Endothelial Receptor Tyrosine Kinase Tie2, and its two principal ligands Angiopoietin1&2 (Angpt‐1&2), play an important role in heath and diseases. Its agonistic ligand Angpt‐1 mainly expressed in perivascular cells whereas Angpt‐2, stored in Weible –Palade‐Bodies, compete with Angpt‐1 and function as partial agonist/antagonist. However, the consequence of the loss of Tie2 and potential contribution to vascular dysfunction in health and disease has not been investigated so far. In the present study we found mice with one copy of Tie2 gene a) are more vulnerable to death in murine sepsis models, endotoxemia (83% vs. 42%, P < 0.05) and Cecal Ligation and Perforation (CLP) (76% vs. 32%, P < 0.05); b) has enhanced vascular leak as measured by Evans's blue extravasation assay. Similarly,siRNA mediated knock‐down of Tie2 results in enhanced vascular leak in lungs with perturbed downstream signaling of Tie2. In vitro by using shRNA ‐lentiparticles we found Angpt‐1 induced prevention of Lipo‐polysaccharide (LPS) ‐mediated vascular barrier dysunction in Tie2 dependent fashion.
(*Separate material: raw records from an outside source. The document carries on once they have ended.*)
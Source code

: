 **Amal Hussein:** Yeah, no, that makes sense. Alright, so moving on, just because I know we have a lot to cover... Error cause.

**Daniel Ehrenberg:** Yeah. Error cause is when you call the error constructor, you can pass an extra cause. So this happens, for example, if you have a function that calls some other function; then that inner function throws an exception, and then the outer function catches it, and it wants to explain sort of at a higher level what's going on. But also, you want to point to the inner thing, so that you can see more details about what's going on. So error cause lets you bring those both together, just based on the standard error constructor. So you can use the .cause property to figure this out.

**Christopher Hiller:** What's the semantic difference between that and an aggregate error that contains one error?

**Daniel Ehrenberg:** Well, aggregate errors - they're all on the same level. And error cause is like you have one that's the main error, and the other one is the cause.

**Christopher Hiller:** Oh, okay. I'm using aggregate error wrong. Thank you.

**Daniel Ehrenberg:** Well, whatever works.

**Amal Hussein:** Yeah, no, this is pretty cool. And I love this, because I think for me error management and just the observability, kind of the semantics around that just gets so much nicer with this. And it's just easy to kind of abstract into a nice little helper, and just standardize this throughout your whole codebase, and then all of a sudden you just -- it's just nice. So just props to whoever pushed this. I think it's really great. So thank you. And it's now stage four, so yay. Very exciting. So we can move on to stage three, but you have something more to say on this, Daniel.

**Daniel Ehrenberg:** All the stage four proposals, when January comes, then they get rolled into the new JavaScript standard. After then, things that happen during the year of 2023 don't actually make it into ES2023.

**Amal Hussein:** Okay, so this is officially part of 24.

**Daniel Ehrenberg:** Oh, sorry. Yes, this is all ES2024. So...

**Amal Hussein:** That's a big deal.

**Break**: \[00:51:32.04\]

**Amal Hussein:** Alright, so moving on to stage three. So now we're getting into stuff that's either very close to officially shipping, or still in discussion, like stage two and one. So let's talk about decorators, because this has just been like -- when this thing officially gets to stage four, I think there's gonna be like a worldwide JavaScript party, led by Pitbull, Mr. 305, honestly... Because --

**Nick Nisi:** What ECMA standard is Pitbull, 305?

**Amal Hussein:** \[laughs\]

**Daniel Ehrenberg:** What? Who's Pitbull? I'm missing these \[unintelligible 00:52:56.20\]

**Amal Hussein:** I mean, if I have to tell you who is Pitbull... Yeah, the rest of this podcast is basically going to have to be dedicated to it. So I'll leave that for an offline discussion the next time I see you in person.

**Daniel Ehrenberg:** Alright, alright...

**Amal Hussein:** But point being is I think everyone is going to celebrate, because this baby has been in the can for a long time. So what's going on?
Above all, the effect of reduced Tie2 expression in‐vivo and in‐vitro is independent of changes to the inflammatory milieu. In conclusion, our study demonstrates a novel inflammation independent role for Tie2 mediating endothelial vascular function in sepsis. Further studies are underway to investigate the upstream and downstream regulators of Tie2 and reveal the diagnostic and therapeutic implication of this important pathway.